Tag Archives: #PhillyEducation

Philly Back-to-School Blues

8 Sep

It’s back to school in Philadelphia. Thousands of students are returning to schools where there are no nurses, librarians or guidance counselors. And under the leadership of School Superintendent William Hite, there has been a precipitous drop in students’ performance on state standardized tests.

While there’s no money for classrooms, Hite found $1.2 million to hire bureaucrats for his already bloated administrative staff. Only in Philadelphia would a position be created for a “turnaround” artist whose former employers told him to turn around and get out of town. The Philadelphia Daily News reported that Eric Becoats resigned from his last two jobs “following accounts of his alleged misuse of public resources.”

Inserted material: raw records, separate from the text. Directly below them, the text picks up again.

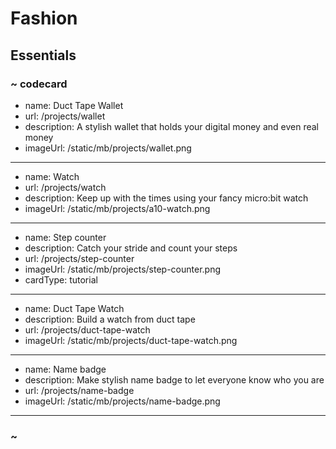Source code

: # Fashion

## Essentials

### ~ codecard
* name: Duct Tape Wallet
* url: /projects/wallet
* description: A stylish wallet that holds your digital money and even real money
* imageUrl: /static/mb/projects/wallet.png
---
* name: Watch
* url: /projects/watch
* description: Keep up with the times using your fancy micro:bit watch
* imageUrl: /static/mb/projects/a10-watch.png
---
* name: Step counter
* description: Catch your stride and count your steps
* url: /projects/step-counter
* imageUrl: /static/mb/projects/step-counter.png
* cardType: tutorial
---
* name: Duct Tape Watch
* description: Build a watch from duct tape
* url: /projects/duct-tape-watch
* imageUrl: /static/mb/projects/duct-tape-watch.png
---
* name: Name badge
* description: Make stylish name badge to let everyone know who you are
* url: /projects/name-badge
* imageUrl: /static/mb/projects/name-badge.png
---
### ~
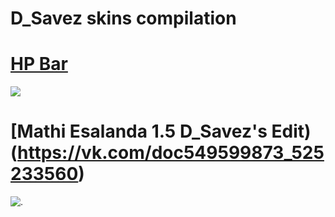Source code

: # D_Savez skins compilation

# [HP Bar](https://i.imgur.com/HCaZBhN.png)
![](https://i.imgur.com/HCaZBhN.png)

# [Mathi Esalanda 1.5 D_Savez's Edit)(https://vk.com/doc549599873_525233560)
![.](https://sun9-67.userapi.com/c853628/v853628347/157595/tCVIjqd26zQ.jpg)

Daily News Turnaround Boss Cover

City Council President Darrell Clarke has had enough. He sent a letter to Hite:

In a recent edition of the Philadelphia Daily News, it was brought to my attention that you have filled six senior level positions at the School District of Philadelphia. I am writing to request that you provide Council with detailed information concerning these positions, including a job description and the manner in which these individuals will contribute to life in the classroom.

Let me be clear about my concern with this announcement. As you may recall, during City Council’s consideration of the Mayor’s proposed fiscal year 2016 operating and capital budgets, you testified that you were seeking additional funding that would go directly to classroom support, including providing additional teachers to reduce class size and restoring counselors and nurse/health technicians. It is on the basis of your testimony that Council approved approximately $100 million in additional funding for the School District’s upcoming academic year.

Clarke added:

Given this background, I think it is important to understand how the hiring of these six individuals will enhance the educational experience of Philadelphia’s children.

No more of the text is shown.